I wasn’t looking for a new project to address daily. I can hardly keep a journal. But here we are. I think we’re up over 100 posts now, and we’re a year old. That’s not exactly dedication, but I’m becoming a little more attentive. But I still don’t have the ability to change the tagline on the top illustration without bothering Chris and distracting him from his new baby.

So a few days later, when I read this Net Native post, the differences between whatever it is I’m doing here and what I consider “real blogging” were further highlighted and the question rose again.

Characteristically, this string of thoughts and musings has no focus. No purpose. I already had a vanity (fully acknowledging the two definitions of “vain”) site, and I’m not interested in marketing myself at entertainment. And if my friends really wanted to know what I thought, they’d call and ask. (Right?)
I’m not doing this because I’m under the impression that you think my opinions are interesting, and nothing’s for sale. And the thought of ex-boyfriends, past stalkers, and future employers knowing all of my thoughts and struggles is so daunting that I hardly post a fraction of the story anyway. That’s why I don’t consider myself a “real blogger”.

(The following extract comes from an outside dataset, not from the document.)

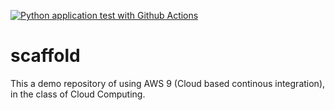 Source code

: [![Python application test with Github Actions](https://github.com/WilmerQuiroga/scaffold/actions/workflows/main.yml/badge.svg)](https://github.com/WilmerQuiroga/scaffold/actions/workflows/main.yml)

# scaffold
This a demo repository of using AWS 9 (Cloud based continous integration),
in the class of Cloud Computing.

So what, then, is the point of publishing my thoughts here, as I clumsily cast about for meaning?

Of course a little of it is a desire for company on this road, the quest for truth. The hope, which certain occasional readers whose names begin with C sometimes indulge, that someone will come along and shine a little eloquence on the subject and make one feel a little less alone.

And perhaps more hopefully, the idea that things will come together, make sense, add up to something bigger, the sum of its parts.

That eventually there WILL be a point.

And then this will be background, an archive, visible process, and I won’t have to waste time explaining how we got there. And maybe just doing this keeps me going, keeps me moving, and keeps me accountable. Journaling helps with process and with working out ideas, but I suck at keeping them. This way there’s the guilt factor, and the occasional call from Chris asking why I haven’t posted. And maybe-just-maybe if I serendipitously, accidentally, miraculously do something awesome, then maybe we’ll be able to figure out how the heck that happened. Because honestly, at this point? Nobody else is watching.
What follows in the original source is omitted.